Task data START

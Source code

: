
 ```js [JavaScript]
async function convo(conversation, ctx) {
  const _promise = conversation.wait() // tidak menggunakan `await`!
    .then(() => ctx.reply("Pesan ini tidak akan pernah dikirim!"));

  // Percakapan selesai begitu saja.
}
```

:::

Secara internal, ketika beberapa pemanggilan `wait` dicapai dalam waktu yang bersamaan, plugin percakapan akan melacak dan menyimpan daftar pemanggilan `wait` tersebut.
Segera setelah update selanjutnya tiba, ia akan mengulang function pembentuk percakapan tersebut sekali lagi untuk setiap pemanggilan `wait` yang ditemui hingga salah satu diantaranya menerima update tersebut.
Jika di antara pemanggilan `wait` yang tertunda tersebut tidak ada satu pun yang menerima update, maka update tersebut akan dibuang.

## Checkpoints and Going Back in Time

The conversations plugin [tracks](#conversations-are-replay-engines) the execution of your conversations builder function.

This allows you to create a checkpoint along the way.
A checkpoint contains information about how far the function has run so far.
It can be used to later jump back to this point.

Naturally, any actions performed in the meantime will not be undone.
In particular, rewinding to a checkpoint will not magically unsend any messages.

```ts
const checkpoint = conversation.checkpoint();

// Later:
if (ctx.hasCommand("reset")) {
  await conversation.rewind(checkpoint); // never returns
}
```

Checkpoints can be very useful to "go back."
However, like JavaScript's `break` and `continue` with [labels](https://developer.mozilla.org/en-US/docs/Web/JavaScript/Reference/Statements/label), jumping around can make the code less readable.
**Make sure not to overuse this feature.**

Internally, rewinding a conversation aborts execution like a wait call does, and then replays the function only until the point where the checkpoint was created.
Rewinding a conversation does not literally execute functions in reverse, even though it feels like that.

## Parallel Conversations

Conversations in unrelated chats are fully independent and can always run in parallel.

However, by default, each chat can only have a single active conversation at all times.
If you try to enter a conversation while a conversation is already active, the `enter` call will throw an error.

Task data END
Task data START

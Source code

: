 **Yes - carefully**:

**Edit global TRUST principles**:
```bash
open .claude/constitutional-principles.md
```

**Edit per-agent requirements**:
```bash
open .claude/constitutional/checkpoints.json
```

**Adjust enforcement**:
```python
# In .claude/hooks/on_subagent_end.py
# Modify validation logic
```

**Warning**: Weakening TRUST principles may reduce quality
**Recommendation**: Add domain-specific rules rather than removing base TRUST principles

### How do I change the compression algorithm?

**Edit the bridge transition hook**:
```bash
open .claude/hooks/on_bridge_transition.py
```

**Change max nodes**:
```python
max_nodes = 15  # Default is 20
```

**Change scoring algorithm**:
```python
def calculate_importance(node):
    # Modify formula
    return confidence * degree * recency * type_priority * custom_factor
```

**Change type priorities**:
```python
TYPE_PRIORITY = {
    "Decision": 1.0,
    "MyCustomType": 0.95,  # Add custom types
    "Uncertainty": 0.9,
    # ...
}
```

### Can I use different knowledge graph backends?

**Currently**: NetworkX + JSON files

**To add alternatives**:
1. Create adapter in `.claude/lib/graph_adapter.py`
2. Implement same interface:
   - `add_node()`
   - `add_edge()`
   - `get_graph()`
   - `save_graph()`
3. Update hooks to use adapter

Task data END

How to complete this task » Taking the entries above, write out exactly the lines starting with the line containing "2. Implement same" and going on through the line containing "3. Update hooks to use adapter", both included, and nothing else.

Task answer »
2. Implement same interface:
   - `add_node()`
   - `add_edge()`
   - `get_graph()`
   - `save_graph()`
3. Update hooks to use adapter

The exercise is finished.